_BRIEF_
Run through the records and show each line that includes the string "Security".

↓↓↓

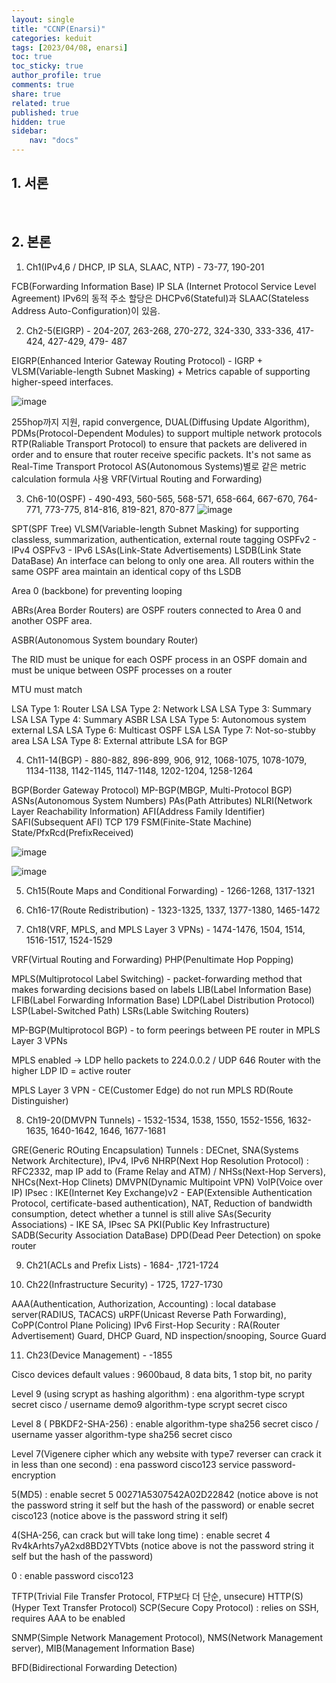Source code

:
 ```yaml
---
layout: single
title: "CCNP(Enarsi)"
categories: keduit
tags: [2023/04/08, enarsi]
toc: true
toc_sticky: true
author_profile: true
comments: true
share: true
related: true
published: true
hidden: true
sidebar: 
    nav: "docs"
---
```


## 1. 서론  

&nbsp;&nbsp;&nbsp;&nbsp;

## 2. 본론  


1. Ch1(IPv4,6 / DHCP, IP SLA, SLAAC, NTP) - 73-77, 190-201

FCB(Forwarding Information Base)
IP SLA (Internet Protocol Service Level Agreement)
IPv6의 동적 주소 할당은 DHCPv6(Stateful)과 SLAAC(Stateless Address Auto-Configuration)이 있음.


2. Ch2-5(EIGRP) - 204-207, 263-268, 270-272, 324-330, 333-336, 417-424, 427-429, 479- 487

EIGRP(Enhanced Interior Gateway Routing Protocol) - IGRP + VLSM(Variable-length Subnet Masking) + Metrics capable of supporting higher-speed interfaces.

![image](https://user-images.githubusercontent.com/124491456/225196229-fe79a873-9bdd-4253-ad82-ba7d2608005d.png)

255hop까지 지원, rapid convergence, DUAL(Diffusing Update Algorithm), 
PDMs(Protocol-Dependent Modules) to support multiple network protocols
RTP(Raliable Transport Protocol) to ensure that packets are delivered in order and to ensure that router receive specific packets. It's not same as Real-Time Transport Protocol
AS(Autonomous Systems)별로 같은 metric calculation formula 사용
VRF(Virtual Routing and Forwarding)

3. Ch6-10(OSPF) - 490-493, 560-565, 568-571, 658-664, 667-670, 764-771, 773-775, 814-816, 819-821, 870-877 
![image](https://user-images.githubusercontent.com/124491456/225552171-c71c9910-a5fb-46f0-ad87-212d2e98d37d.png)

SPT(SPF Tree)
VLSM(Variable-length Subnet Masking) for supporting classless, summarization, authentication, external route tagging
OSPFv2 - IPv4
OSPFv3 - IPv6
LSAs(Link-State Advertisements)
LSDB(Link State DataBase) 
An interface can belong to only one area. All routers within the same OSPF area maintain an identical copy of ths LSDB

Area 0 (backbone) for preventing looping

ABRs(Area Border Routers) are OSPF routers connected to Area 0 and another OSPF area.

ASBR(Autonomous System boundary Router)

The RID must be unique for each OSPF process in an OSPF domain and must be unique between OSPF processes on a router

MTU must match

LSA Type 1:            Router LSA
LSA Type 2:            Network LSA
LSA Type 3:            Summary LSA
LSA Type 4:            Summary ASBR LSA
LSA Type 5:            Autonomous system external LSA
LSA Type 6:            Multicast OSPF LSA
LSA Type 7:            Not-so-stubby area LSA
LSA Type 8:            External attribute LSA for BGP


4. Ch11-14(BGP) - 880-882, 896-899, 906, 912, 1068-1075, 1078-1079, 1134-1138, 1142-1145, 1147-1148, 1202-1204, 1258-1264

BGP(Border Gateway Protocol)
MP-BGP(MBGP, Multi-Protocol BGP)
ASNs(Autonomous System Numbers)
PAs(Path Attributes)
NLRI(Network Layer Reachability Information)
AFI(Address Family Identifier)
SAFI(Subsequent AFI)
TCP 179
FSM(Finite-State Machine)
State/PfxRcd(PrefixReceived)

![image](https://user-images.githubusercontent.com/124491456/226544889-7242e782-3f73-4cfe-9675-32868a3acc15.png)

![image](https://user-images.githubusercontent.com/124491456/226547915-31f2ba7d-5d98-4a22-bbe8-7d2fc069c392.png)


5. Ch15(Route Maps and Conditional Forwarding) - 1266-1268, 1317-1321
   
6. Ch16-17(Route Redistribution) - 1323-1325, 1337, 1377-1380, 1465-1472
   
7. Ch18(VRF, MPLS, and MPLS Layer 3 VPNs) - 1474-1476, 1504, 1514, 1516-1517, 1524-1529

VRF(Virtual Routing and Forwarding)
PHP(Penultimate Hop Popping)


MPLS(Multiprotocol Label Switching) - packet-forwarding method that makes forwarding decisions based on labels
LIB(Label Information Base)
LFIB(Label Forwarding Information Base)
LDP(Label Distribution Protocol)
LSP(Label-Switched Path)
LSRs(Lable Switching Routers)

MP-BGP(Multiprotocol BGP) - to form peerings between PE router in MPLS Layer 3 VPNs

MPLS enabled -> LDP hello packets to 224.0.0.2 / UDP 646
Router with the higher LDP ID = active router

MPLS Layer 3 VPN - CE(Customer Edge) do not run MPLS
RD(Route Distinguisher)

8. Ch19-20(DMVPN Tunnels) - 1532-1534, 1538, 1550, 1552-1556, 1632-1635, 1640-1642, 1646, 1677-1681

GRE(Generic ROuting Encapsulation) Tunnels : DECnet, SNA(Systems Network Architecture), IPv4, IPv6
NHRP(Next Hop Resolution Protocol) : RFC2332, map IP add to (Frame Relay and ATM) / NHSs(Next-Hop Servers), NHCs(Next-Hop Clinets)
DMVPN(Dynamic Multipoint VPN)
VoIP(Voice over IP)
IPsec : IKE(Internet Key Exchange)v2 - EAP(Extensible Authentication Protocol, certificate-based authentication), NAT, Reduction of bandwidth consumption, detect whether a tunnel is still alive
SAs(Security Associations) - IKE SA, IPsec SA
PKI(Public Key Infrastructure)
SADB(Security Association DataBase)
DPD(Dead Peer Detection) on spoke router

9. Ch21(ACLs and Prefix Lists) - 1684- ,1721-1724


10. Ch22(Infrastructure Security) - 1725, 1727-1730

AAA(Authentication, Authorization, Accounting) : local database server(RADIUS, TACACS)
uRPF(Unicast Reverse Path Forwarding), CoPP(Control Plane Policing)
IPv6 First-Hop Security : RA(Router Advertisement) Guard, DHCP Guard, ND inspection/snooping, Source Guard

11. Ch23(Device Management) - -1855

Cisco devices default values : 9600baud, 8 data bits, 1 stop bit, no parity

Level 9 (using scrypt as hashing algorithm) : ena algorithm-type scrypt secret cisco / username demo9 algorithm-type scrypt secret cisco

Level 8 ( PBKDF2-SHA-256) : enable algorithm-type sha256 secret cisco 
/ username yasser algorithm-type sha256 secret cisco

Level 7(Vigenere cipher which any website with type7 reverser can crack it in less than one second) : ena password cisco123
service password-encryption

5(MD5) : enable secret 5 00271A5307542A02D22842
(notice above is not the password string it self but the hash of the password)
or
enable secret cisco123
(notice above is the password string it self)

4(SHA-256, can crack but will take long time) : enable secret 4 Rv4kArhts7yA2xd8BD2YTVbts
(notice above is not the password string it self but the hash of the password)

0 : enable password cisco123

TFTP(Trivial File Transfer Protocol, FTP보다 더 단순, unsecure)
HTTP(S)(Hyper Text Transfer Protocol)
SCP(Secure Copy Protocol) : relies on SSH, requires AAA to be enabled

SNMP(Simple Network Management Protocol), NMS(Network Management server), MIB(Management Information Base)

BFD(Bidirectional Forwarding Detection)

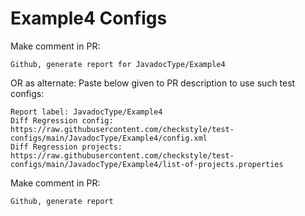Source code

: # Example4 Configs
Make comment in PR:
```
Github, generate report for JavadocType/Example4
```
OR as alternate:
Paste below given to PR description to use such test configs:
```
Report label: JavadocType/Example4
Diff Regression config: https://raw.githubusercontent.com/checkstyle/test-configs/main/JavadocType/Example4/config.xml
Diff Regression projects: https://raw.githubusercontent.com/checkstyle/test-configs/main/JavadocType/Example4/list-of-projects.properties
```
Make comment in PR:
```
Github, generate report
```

↑↑↑

_RESULT OF THIS EXERCISE_
SAs(Security Associations) - IKE SA, IPsec SA
SADB(Security Association DataBase)
10. Ch22(Infrastructure Security) - 1725, 1727-1730
IPv6 First-Hop Security : RA(Router Advertisement) Guard, DHCP Guard, ND inspection/snooping, Source Guard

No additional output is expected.